Morning walks with the dogs are one of my favorite times of the day. I love the quiet of the park, the smell of wet grass, and the joy in my dogs’ eyes as we amble across the fields. I’m not a morning person, but Dottie is—she’s always excited for her walk. How can I look at that enthusiastic eighteen year old bouncing in front of our harness and leash station and say, “Not today, I’m too tired”? I can’t, so we walk.
At the end of one morning’s walk, a woman aged about seventy-five pulled into the parking space beside me. I was trying to load three dogs into my car without getting tangled in ten-foot leashes and wheelchair tires. She was driving an old Buick. I could see a brindled wiry pit mix in the front seat, eager to see why this person was getting out of the car.
The woman was fit, hip, and spry. She wore a sporty infantry-style cap with a subtle flower logo. I didn’t see or hear her car approach the parking space and was annoyed that she’d chosen THAT spot—of the eighty or so available—to maneuver her ancient sedan. Head down, I did my best to ignore her, cleaning Half Moon, applying a skin protectant and a clean bellyband (male diaper).
But I could feel her looking, so I glanced up and smiled as she got out of her car.
“Hi! I’ve been watching you walk your dogs for weeks now, and I’ve always wanted to talk you about the little one, but I could never catch you,” she said. “So glad I saw you when I drove in! May I ask, is it a lot of work to care for him?”
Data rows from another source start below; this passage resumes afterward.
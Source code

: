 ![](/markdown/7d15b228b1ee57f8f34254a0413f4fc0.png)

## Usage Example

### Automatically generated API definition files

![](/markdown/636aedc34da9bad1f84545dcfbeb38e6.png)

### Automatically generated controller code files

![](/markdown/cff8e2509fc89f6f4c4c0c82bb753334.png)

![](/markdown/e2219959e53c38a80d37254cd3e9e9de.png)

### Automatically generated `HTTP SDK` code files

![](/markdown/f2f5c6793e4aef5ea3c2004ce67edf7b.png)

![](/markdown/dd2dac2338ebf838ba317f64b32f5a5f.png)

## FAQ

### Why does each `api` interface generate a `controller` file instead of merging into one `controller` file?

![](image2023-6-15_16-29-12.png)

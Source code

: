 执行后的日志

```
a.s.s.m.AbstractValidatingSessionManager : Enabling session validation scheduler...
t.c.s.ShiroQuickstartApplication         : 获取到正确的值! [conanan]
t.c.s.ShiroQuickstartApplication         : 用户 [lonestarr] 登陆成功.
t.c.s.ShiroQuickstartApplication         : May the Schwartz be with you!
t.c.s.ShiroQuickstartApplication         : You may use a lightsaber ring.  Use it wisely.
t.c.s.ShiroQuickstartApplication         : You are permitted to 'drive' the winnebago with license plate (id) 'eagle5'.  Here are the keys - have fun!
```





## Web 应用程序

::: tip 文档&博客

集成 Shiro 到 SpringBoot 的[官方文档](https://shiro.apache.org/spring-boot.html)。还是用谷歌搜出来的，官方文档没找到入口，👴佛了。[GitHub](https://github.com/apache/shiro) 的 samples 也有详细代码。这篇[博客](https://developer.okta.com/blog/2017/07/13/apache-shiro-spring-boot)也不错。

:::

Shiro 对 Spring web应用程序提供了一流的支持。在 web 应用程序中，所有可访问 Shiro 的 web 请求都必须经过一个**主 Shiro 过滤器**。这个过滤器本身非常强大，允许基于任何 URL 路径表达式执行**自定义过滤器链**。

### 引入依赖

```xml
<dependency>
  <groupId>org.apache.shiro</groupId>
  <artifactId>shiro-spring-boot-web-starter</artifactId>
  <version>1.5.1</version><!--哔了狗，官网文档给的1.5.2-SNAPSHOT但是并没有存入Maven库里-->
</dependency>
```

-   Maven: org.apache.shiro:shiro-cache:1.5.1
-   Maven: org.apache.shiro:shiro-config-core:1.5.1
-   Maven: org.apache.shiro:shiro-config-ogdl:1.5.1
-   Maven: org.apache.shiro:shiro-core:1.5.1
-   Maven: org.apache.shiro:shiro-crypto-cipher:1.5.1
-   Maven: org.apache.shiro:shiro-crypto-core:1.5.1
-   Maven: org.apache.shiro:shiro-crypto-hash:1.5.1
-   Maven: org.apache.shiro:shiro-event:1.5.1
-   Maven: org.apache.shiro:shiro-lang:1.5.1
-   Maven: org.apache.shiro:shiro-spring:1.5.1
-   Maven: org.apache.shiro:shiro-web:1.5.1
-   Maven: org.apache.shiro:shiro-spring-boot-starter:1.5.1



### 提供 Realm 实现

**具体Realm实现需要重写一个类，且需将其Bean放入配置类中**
I was stunned. I’d never fielded that question before, especially from someone who was genuinely interested in the answer. My response was swift and sure. “I don’t think of it as work. I think of it as love.” She agreed that we can do a lot of things when love is the motivation. Then she told me she was thinking about adopting a special needs dog but wasn’t sure she could do the work to care for one. I said, “If you think of it as work, it will always be work.”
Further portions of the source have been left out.